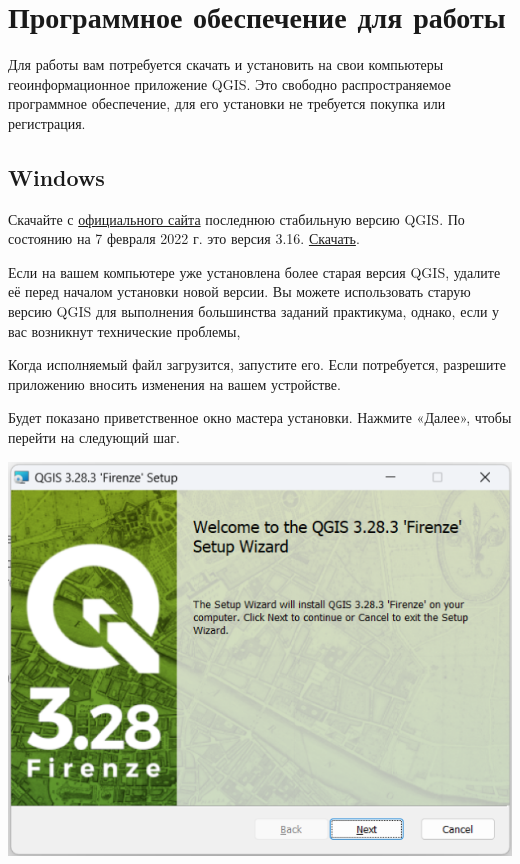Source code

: \documentclass[
  12pt,
]{book}
\begin{document}
\hypertarget{ux43fux440ux43eux433ux440ux430ux43cux43cux43dux43eux435-ux43eux431ux435ux441ux43fux435ux447ux435ux43dux438ux435-ux434ux43bux44f-ux440ux430ux431ux43eux442ux44b}{%
\section*{Программное обеспечение для работы}\label{ux43fux440ux43eux433ux440ux430ux43cux43cux43dux43eux435-ux43eux431ux435ux441ux43fux435ux447ux435ux43dux438ux435-ux434ux43bux44f-ux440ux430ux431ux43eux442ux44b}}

Для работы вам потребуется скачать и установить на свои компьютеры геоинформационное приложение QGIS. Это свободно распространяемое программное обеспечение, для его установки не требуется покупка или регистрация.

\hypertarget{windows}{%
\subsection*{Windows}\label{windows}}

Скачайте с \href{https://qgis.org/ru/site/forusers/download.html}{официального сайта} последнюю стабильную версию QGIS. По состоянию на 7 февраля 2022 г. это версия 3.16. \href{https://qgis.org/downloads/QGIS-OSGeo4W-3.16.16-1.msi}{Скачать}.

Если на вашем компьютере уже установлена более старая версия QGIS, удалите её перед началом установки новой версии. Вы можете использовать старую версию QGIS для выполнения большинства заданий практикума, однако, если у вас возникнут технические проблемы,

Когда исполняемый файл загрузится, запустите его. Если потребуется, разрешите приложению вносить изменения на вашем устройстве.

Будет показано приветственное окно мастера установки. Нажмите «Далее», чтобы перейти на следующий шаг.

\includegraphics{images/installation_instruction_win/win01.png}
\end{document}
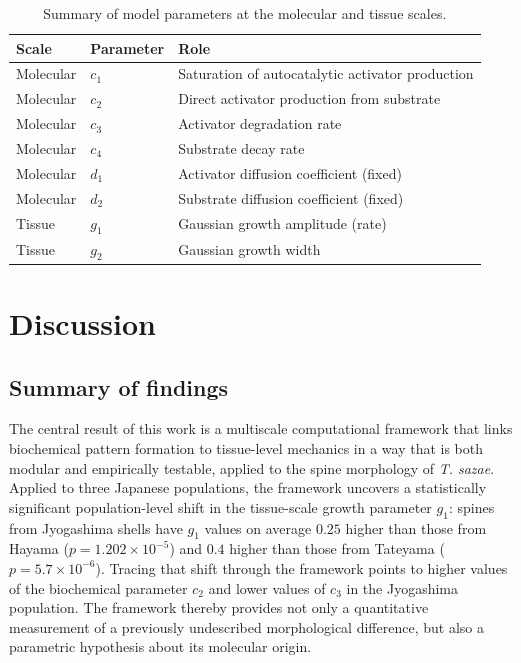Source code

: \documentclass[11pt]{article}
\begin{document}
\begin{table}[htbp]
\centering
\caption{Summary of model parameters at the molecular and tissue scales.}
\label{tab:parameters}
\begin{tabular}{lll}
\toprule
Scale & Parameter & Role \\
\midrule
Molecular & $c_1$ & Saturation of autocatalytic activator production \\
Molecular & $c_2$ & Direct activator production from substrate \\
Molecular & $c_3$ & Activator degradation rate \\
Molecular & $c_4$ & Substrate decay rate \\
Molecular & $d_1$ & Activator diffusion coefficient (fixed) \\
Molecular & $d_2$ & Substrate diffusion coefficient (fixed) \\
Tissue    & $g_1$ & Gaussian growth amplitude (rate) \\
Tissue    & $g_2$ & Gaussian growth width \\
\bottomrule
\end{tabular}
\end{table}

\section{Discussion}
\label{sec:discussion}

\subsection{Summary of findings}

The central result of this work is a multiscale computational framework
that links biochemical pattern formation to tissue-level mechanics in a
way that is both modular and empirically testable, applied to the
spine morphology of \textit{T. sazae}. Applied to three Japanese
populations, the framework uncovers a statistically significant
population-level shift in the tissue-scale growth parameter $g_1$: spines
from Jyogashima shells have $g_1$ values on average $0.25$ higher than
those from Hayama ($p = 1.202 \times 10^{-5}$) and $0.4$ higher than
those from Tateyama ($p = 5.7 \times 10^{-6}$). Tracing that shift
through the framework points to higher values of the biochemical
parameter $c_2$ and lower values of $c_3$ in the Jyogashima population.
The framework thereby provides not only a quantitative measurement of a
previously undescribed morphological difference, but also a parametric
hypothesis about its molecular origin.
\end{document}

__________

> _BRIEF_
Only the lines from the one holding "The framework thereby" through the end of the listing should be given again, exactly and with both ends included.

> _EXERCISE OUTPUT_
The framework thereby provides not only a quantitative measurement of a
previously undescribed morphological difference, but also a parametric
hypothesis about its molecular origin.
\end{document}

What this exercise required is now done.